IL MATRIMONIO OMOSESSUALE E' CONTRO NATURA. FALSO!
 di Nicla Vassallo ed. Laterza:
Il libello di Nicla Vassallo fa parte di una serie di instant book della Laterza che cercano di spiegare in modo semplice, veloce e ragionato le affermazioni dogmatiche del nostro tempo che godono di grande diffusione popolare e di pessime basi teoriche.
 In poche parole, proprio come nel medioevo, molti prendono per buoni slogan senza sapere di cosa stanno parlando (sì, anche io non ho più fiducia nella scuola dell'obbligo).
 La filosofa si prende l'improbo compito di dimostrare che non esistono oggettive e valide motivazioni per opporsi al matrimonio omosessuale se non una: l'eterosessualità come dogma.

"DIRITTO D'AMORE" di Stefano Rodotà ed. Laterza:
Professore di diritto civile alla Sapienza di Roma, coautore della carta dei diritti fondamentali dell'Unione Europea, dopo aver scritto “Il diritto di avere dei diritti”, Rodotà si concentra sul valore delle leggi che regolano i rapporti amorosi tra persone.
  Lo fa ad ampio spettro puntando il dito contro un nodo fondamentale: come può il diritto arrogarsi il diritto di definire quale amore è degno di questo nome e quale no? Un'istituzione giuridica può decidere la validità del sentimento degli individuo? E può porvi differenze?

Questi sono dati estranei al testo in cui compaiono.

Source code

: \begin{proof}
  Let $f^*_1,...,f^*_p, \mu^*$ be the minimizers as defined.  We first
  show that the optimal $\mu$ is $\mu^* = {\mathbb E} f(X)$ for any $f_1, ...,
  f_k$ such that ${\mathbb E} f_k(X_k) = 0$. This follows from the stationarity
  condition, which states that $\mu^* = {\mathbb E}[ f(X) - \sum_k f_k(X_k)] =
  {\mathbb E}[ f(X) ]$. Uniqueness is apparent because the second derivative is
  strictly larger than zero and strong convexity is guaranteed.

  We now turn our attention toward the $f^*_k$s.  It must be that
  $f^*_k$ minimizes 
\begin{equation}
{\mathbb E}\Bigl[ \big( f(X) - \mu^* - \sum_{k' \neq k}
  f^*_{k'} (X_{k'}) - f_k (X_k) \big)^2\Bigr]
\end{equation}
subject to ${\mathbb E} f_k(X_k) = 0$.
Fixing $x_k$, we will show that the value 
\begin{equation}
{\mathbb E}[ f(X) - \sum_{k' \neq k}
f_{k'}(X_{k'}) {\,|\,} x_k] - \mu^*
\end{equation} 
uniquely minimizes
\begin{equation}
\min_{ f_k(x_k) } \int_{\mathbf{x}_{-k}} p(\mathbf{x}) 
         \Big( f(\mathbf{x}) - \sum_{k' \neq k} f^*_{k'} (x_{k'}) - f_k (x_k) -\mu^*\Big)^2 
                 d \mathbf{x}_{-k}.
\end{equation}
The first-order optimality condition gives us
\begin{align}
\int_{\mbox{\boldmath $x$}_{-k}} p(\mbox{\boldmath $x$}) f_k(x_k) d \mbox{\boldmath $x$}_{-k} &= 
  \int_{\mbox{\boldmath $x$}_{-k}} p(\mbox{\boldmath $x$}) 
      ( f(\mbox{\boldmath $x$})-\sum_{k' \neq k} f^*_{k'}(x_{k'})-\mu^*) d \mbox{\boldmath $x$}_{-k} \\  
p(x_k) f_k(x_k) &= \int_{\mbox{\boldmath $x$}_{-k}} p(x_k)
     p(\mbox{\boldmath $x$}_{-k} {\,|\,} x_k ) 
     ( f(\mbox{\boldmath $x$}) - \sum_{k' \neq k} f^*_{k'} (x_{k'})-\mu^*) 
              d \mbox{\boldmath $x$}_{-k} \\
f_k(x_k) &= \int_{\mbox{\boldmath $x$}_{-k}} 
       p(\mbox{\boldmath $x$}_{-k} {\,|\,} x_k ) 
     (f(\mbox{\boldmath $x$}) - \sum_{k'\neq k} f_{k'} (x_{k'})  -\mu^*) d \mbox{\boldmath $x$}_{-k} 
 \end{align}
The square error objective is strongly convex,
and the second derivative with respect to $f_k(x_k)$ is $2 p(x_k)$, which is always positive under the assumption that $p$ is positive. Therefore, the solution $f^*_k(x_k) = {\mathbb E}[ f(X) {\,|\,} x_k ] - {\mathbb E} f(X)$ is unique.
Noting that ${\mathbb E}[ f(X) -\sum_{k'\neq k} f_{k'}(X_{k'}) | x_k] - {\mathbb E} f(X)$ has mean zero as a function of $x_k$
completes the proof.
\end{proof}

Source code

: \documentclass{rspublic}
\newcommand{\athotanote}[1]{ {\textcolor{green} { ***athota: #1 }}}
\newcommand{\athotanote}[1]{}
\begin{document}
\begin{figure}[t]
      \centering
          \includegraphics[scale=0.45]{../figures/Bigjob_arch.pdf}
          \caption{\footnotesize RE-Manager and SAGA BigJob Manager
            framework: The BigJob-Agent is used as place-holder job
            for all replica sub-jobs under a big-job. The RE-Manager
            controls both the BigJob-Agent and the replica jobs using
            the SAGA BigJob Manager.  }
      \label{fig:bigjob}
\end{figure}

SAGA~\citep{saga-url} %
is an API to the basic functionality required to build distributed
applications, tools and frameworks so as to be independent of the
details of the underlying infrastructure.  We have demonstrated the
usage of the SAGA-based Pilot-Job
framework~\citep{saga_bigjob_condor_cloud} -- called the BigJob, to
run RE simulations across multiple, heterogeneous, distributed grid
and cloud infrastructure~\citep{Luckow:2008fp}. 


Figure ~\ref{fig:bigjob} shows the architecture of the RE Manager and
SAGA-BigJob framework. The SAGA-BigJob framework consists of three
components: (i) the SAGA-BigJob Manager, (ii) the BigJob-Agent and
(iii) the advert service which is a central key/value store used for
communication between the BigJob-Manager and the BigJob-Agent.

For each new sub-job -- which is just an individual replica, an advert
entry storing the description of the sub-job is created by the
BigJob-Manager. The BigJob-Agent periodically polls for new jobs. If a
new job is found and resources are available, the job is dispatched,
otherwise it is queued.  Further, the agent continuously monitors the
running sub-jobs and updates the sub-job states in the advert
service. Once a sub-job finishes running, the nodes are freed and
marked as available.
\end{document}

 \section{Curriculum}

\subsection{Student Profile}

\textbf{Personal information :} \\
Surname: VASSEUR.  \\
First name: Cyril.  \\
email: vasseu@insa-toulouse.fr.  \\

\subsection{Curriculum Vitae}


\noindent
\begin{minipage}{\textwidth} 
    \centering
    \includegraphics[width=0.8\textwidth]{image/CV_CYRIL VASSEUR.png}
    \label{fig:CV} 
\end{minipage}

Il matrimonio omosessuale sconvolge molti non solo per una questione di omofobia, ma perché va a toccare questioni più complesse, in primis il nostro rapporto nei confronti dell'uguaglianza tra i cittadini e al nostro atteggiamento nei confronti della libertà altrui.

"HELLO DADDY" di Claudio Rossi Marcelli e "LA CONTA DEI GIORNI" di Isabel Allende:
 Ora, io non vorrei turbare le anime belle, ma addirittura un telefilm per ragazzi, "Glee" terminava con la protagonista incinta per aiutare i suoi due migliori amici, sposati e gay. Una ragazza che sta per vincere il più importante premio teatrale del mondo, sposata, raggiante e non una povera schiava lobotomizzata.

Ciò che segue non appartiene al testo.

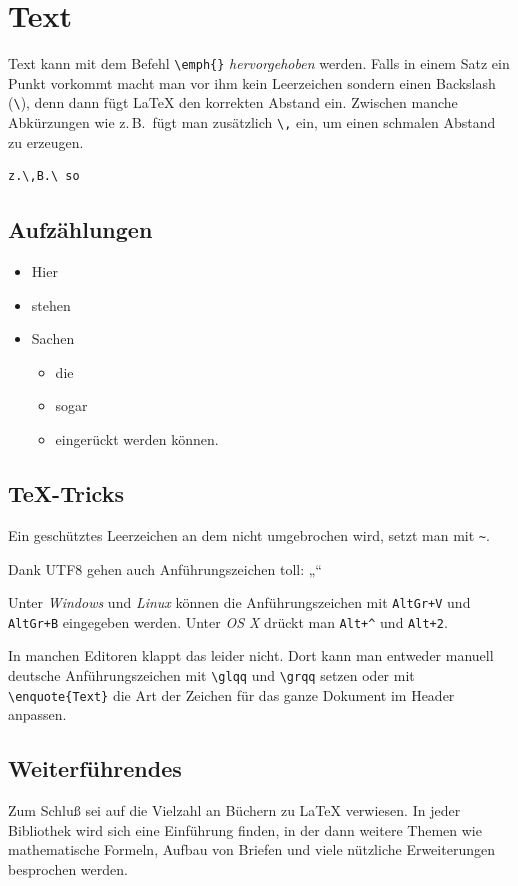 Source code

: \section{Text}

Text kann mit dem Befehl \verb|\emph{}| \emph{hervorgehoben} werden. Falls in einem Satz ein Punkt vorkommt macht man vor ihm kein Leerzeichen sondern einen Backslash (\verb|\|), denn dann fügt \LaTeX{} den korrekten Abstand ein. Zwischen manche Abkürzungen wie z.\,B.\ fügt man zusätzlich \verb|\,| ein, um einen schmalen Abstand zu erzeugen.

\begin{verbatim}
z.\,B.\ so
\end{verbatim}


\subsection{Aufzählungen}

\begin{itemize}
    \item  Hier
    \item  stehen
    \item  Sachen
    \begin{itemize}
        \item  die
        \item  sogar
        \item  eingerückt werden können.
    \end{itemize}
\end{itemize}


\subsection{TeX-Tricks}

Ein geschütztes Leerzeichen an dem nicht umgebrochen wird, setzt man mit \verb!~!.

Dank UTF8 gehen auch Anführungszeichen toll: „“

Unter \emph{Windows} und \emph{Linux} können die Anführungszeichen mit \texttt{AltGr+V} und \texttt{AltGr+B} eingegeben werden. Unter \emph{OS X} drückt man \texttt{Alt+\^{}} und \texttt{Alt+2}.

In manchen Editoren klappt das leider nicht. Dort kann man entweder manuell deutsche Anführungszeichen mit \verb!\glqq! und \verb!\grqq! setzen oder mit \verb!\enquote{Text}! die Art der Zeichen für das ganze Dokument im Header anpassen.


\subsection{Weiterführendes}

Zum Schluß sei auf die Vielzahl an Büchern zu \LaTeX{} verwiesen. In jeder Bibliothek wird sich eine Einführung finden, in der dann weitere Themen wie mathematische Formeln, Aufbau von Briefen und viele nützliche Erweiterungen besprochen werden.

  La cosa più triste di tutto il dibattito sulla maternità surrogata, oltre all'orrida strumentalizzazione che ne è stata fatta visto che NON è compreso nel ddl Cirinnà, è aver trattato i padri come gente di passaggio e le madri surrogate come delle dementi.
 Io non capisco perché si debbano imporre le proprie decisioni ad altri, perfettamente coscienti di quello che stanno facendo.

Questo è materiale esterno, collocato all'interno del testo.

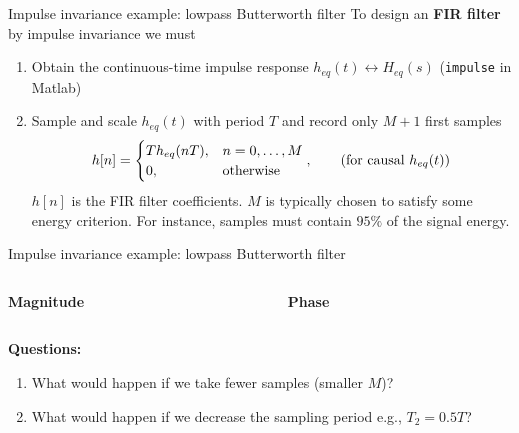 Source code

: \documentclass[10pt, handout]{beamer}
\begin{document}
%
\begin{frame}{Impulse invariance example: lowpass Butterworth filter}
To design an \textbf{FIR filter} by impulse invariance we must
\begin{enumerate}
	\item Obtain the continuous-time impulse response $h_{eq}(t) \longleftrightarrow H_{eq}(s)$ (\texttt{impulse} in Matlab)
	\item Sample and scale $h_{eq}(t)$ with period $T$ and record only $M+1$ first samples 
	\begin{equation*}
		h[n] = \begin{cases}
		Th_{eq}(nT), & n = 0, \ldots, M \\
		0, & \text{otherwise}
		\end{cases}, \tag{for causal $h_{eq}(t)$}
	\end{equation*}
	$h[n]$ is the FIR filter coefficients. $M$ is typically chosen to satisfy some energy criterion. For instance, samples must contain $95\%$ of the signal energy.
\end{enumerate} 
\begin{center}
	\resizebox{0.7\linewidth}{!}{}
\end{center}

\end{frame}

%
\begin{frame}{Impulse invariance example: lowpass Butterworth filter}

\begin{columns}
	\begin{column}{0.5\textwidth}
		\textbf{Magnitude}
		\begin{center}
			\resizebox{\linewidth}{!}{}
		\end{center}
	\end{column}
	\begin{column}{0.5\textwidth}
		\textbf{Phase}
		\begin{center}
			\resizebox{\linewidth}{!}{}
		\end{center}
	\end{column}
\end{columns}

\vspace{0.2cm}
\textbf{Questions:}
\begin{enumerate}
	\item What would happen if we take fewer samples (smaller $M$)?
	\item What would happen if we decrease the sampling period e.g., $T_2 = 0.5T$?
\end{enumerate}

\end{frame}
\end{document}
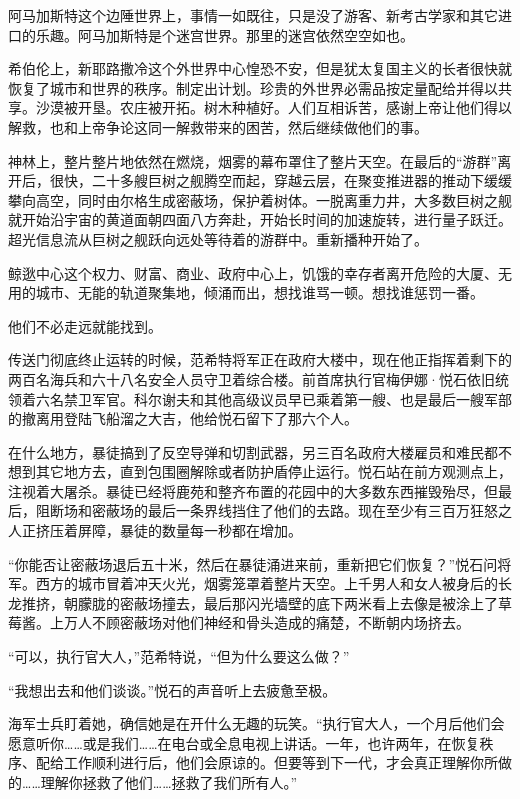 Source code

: \documentclass[AutoFakeBold=true]{book}
\begin{document}
阿马加斯特这个边陲世界上，事情一如既往，只是没了游客、新考古学家和其它进口的乐趣。阿马加斯特是个迷宫世界。那里的迷宫依然空空如也。

希伯伦上，新耶路撒冷这个外世界中心惶恐不安，但是犹太复国主义的长者很快就恢复了城市和世界的秩序。制定出计划。珍贵的外世界必需品按定量配给并得以共享。沙漠被开垦。农庄被开拓。树木种植好。人们互相诉苦，感谢上帝让他们得以解救，也和上帝争论这同一解救带来的困苦，然后继续做他们的事。

神林上，整片整片地依然在燃烧，烟雾的幕布罩住了整片天空。在最后的``游群''离开后，很快，二十多艘巨树之舰腾空而起，穿越云层，在聚变推进器的推动下缓缓攀向高空，同时由尔格生成密蔽场，保护着树体。一脱离重力井，大多数巨树之舰就开始沿宇宙的黄道面朝四面八方奔赴，开始长时间的加速旋转，进行量子跃迁。超光信息流从巨树之舰跃向远处等待着的游群中。重新播种开始了。

鲸逖中心这个权力、财富、商业、政府中心上，饥饿的幸存者离开危险的大厦、无用的城市、无能的轨道聚集地，倾涌而出，想找谁骂一顿。想找谁惩罚一番。

他们不必走远就能找到。

\vspace*{1em}

传送门彻底终止运转的时候，范希特将军正在政府大楼中，现在他正指挥着剩下的两百名海兵和六十八名安全人员守卫着综合楼。前首席执行官梅伊娜·悦石依旧统领着六名禁卫军官。科尔谢夫和其他高级议员早已乘着第一艘、也是最后一艘军部的撤离用登陆飞船溜之大吉，他给悦石留下了那六个人。

在什么地方，暴徒搞到了反空导弹和切割武器，另三百名政府大楼雇员和难民都不想到其它地方去，直到包围圈解除或者防护盾停止运行。悦石站在前方观测点上，注视着大屠杀。暴徒已经将鹿苑和整齐布置的花园中的大多数东西摧毁殆尽，但最后，阻断场和密蔽场的最后一条界线挡住了他们的去路。现在至少有三百万狂怒之人正挤压着屏障，暴徒的数量每一秒都在增加。

``你能否让密蔽场退后五十米，然后在暴徒涌进来前，重新把它们恢复？''悦石问将军。西方的城市冒着冲天火光，烟雾笼罩着整片天空。上千男人和女人被身后的长龙推挤，朝朦胧的密蔽场撞去，最后那闪光墙壁的底下两米看上去像是被涂上了草莓酱。上万人不顾密蔽场对他们神经和骨头造成的痛楚，不断朝内场挤去。

``可以，执行官大人，''范希特说，``但为什么要这么做？''

``我想出去和他们谈谈。''悦石的声音听上去疲惫至极。

海军士兵盯着她，确信她是在开什么无趣的玩笑。``执行官大人，一个月后他们会愿意听你……或是我们……在电台或全息电视上讲话。一年，也许两年，在恢复秩序、配给工作顺利进行后，他们会原谅的。但要等到下一代，才会真正理解你所做的……理解你拯救了他们……拯救了我们所有人。''
\end{document}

 Dovremmo preoccuparci piuttosto che tutti abbiano la possibilità di scegliere, che nessuno sia sfruttato (e in tutti i campi, anche quello lavorativo che se te ne freghi del bracciante che muore sotto il sole, ma frigni per le madri surrogate dell'altra parte del mondo, Houston abbiamo un problema).  

Visto che tutti si sono dimenticati che la stragrande maggioranza dei famosi uteri in affitto sono in affitto da parte di coppie etero e che la stragrande maggioranza dei bimbi figli di coppie gay sono figli di lesbiche che usano il loro stesso utero, anzi i loro due, per farvi capire come funziona questo tragico affitto vi consiglio due libri.
 "Hello Daddy" in cui Claudio Rossi Marcelli, giornalista di Internazionale, racconta la storia della famiglia costruita col compagno e tre bimbi, e "La somma dei giorni" di Isabel Allende, in cui l'autrice de "La casa degli spiriti" parla dell'amicizia profonda tra suo figlio, la sua nuova compagna sterile e una donna che si propone di essere la loro madre surrogata (si PROPONE e non riesce tra l'altro a rimanere incinta).
 Quello che non si capisce è che non esiste l'assoluto, esistono le persone. Dovremmo ricordarcelo, quando gridiamo slogan scomposti che feriscono come coltelli.

Aggiungo i già recensiti "Figli dell'arcobaleno" di Samuele Cafasso ed. Donzelli e "Il più bel giorno della mia vita" di Sebastiano Mauri.